Cette décision doit être comprise dans un cadre plus large qui est celui d’une surveillance et d’un soutien des PME stratégiques, Definvest devant répondre aux préoccupations selon lesquelles les investisseurs étrangers pourraient acheter des participations et transmettre un savoir-faire sensible à l’étranger (par exemple Kalray réalise aujourd’hui 80 % de sa R&D avec des partenaires étrangers).
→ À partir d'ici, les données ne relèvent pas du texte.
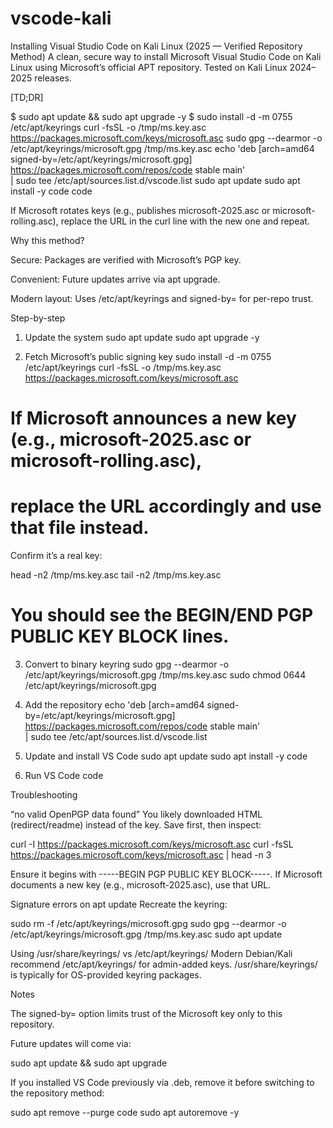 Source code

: # vscode-kali
Installing Visual Studio Code on Kali Linux (2025 — Verified Repository Method)
A clean, secure way to install Microsoft Visual Studio Code on Kali Linux using Microsoft’s official APT repository.
Tested on Kali Linux 2024–2025 releases.

[TD;DR]

$ sudo apt update && sudo apt upgrade -y
$ sudo install -d -m 0755 /etc/apt/keyrings
curl -fsSL -o /tmp/ms.key.asc https://packages.microsoft.com/keys/microsoft.asc
sudo gpg --dearmor -o /etc/apt/keyrings/microsoft.gpg /tmp/ms.key.asc
echo 'deb [arch=amd64 signed-by=/etc/apt/keyrings/microsoft.gpg] https://packages.microsoft.com/repos/code stable main' \
 | sudo tee /etc/apt/sources.list.d/vscode.list
sudo apt update
sudo apt install -y code
code


If Microsoft rotates keys (e.g., publishes microsoft-2025.asc or microsoft-rolling.asc), replace the URL in the curl line with the new one and repeat.

Why this method?

Secure: Packages are verified with Microsoft’s PGP key.

Convenient: Future updates arrive via apt upgrade.

Modern layout: Uses /etc/apt/keyrings and signed-by= for per-repo trust.

Step-by-step
1) Update the system
sudo apt update
sudo apt upgrade -y

2) Fetch Microsoft’s public signing key
sudo install -d -m 0755 /etc/apt/keyrings
curl -fsSL -o /tmp/ms.key.asc https://packages.microsoft.com/keys/microsoft.asc
# If Microsoft announces a new key (e.g., microsoft-2025.asc or microsoft-rolling.asc),
# replace the URL accordingly and use that file instead.


Confirm it’s a real key:

head -n2 /tmp/ms.key.asc
tail -n2 /tmp/ms.key.asc
# You should see the BEGIN/END PGP PUBLIC KEY BLOCK lines.

3) Convert to binary keyring
sudo gpg --dearmor -o /etc/apt/keyrings/microsoft.gpg /tmp/ms.key.asc
sudo chmod 0644 /etc/apt/keyrings/microsoft.gpg

4) Add the repository
echo 'deb [arch=amd64 signed-by=/etc/apt/keyrings/microsoft.gpg] https://packages.microsoft.com/repos/code stable main' \
 | sudo tee /etc/apt/sources.list.d/vscode.list

5) Update and install VS Code
sudo apt update
sudo apt install -y code

6) Run VS Code
code

Troubleshooting

“no valid OpenPGP data found”
You likely downloaded HTML (redirect/readme) instead of the key. Save first, then inspect:

curl -I https://packages.microsoft.com/keys/microsoft.asc
curl -fsSL https://packages.microsoft.com/keys/microsoft.asc | head -n 3


Ensure it begins with -----BEGIN PGP PUBLIC KEY BLOCK-----.
If Microsoft documents a new key (e.g., microsoft-2025.asc), use that URL.

Signature errors on apt update
Recreate the keyring:

sudo rm -f /etc/apt/keyrings/microsoft.gpg
sudo gpg --dearmor -o /etc/apt/keyrings/microsoft.gpg /tmp/ms.key.asc
sudo apt update


Using /usr/share/keyrings/ vs /etc/apt/keyrings/
Modern Debian/Kali recommend /etc/apt/keyrings/ for admin-added keys.
/usr/share/keyrings/ is typically for OS-provided keyring packages.

Notes

The signed-by= option limits trust of the Microsoft key only to this repository.

Future updates will come via:

sudo apt update && sudo apt upgrade


If you installed VS Code previously via .deb, remove it before switching to the repository method:

sudo apt remove --purge code
sudo apt autoremove -y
En novembre 2016, Anne Bauer écrivait dans Les Echos que le délégué général de l’armement de l’époque, Laurent Collet-Billon, « secoué par le rachat par des groupes étrangers de quelques PME spécialisées dans des composants sophistiqués et d’usage dual (civil et militaire) » avait « plaidé avec vigueur » pour la création d’un fonds d’investissement tourné vers l’innovation de défense. « Selon lui, jamais les entreprises chinoises ou américaines n’ont autant prospecté auprès des PME françaises de la défense. Alors qu’il faut plusieurs décennies pour acquérir certains savoir-faire, Laurent Collet-Billon estime que les systèmes d’autorisation d’Etat pour contrôler les achats d’entreprises sensibles ne suffisent plus » : « Si demain la France doit acheter ses composants à Taïwan, la souveraineté de notre défense risque d’en prendre un coup » avait alors mis en garde la DGA.

 
Le soutien aux PME et start-up capables de produire des innovations de rupture est également au centre de la politique défendue par la ministre des Armées, Florence Parly qui, en plus de Definvest, a annoncé la création d’un « Defense Lab » qui « deviendra un des poumons de l’innovation dans le ministère ». La Loi de programmation militaire 2019-2025 que Parly a dévoilée cette année et qui organise l’avenir des forces et leur préparation aux menaces, pointe les besoins en matière d’innovation dans la robotique terrestre : « l’autonomisation des systèmes constitue un axe important de modernisation et d’innovation des capacités (…) les robots du domaine terrestre intégrés aux systèmes d’information et de communication infovalorisés du programme SCORPION apporteront des concepts entièrement nouveaux fondés sur la collaboration entre des plateformes et des systèmes de drones. » Si la France rate le coche des nouvelles technologies « des ruptures de charge dans les bureaux d’étude d’importance stratégique entraineraient des pertes de compétences irréversibles et auraient des répercussions durables. »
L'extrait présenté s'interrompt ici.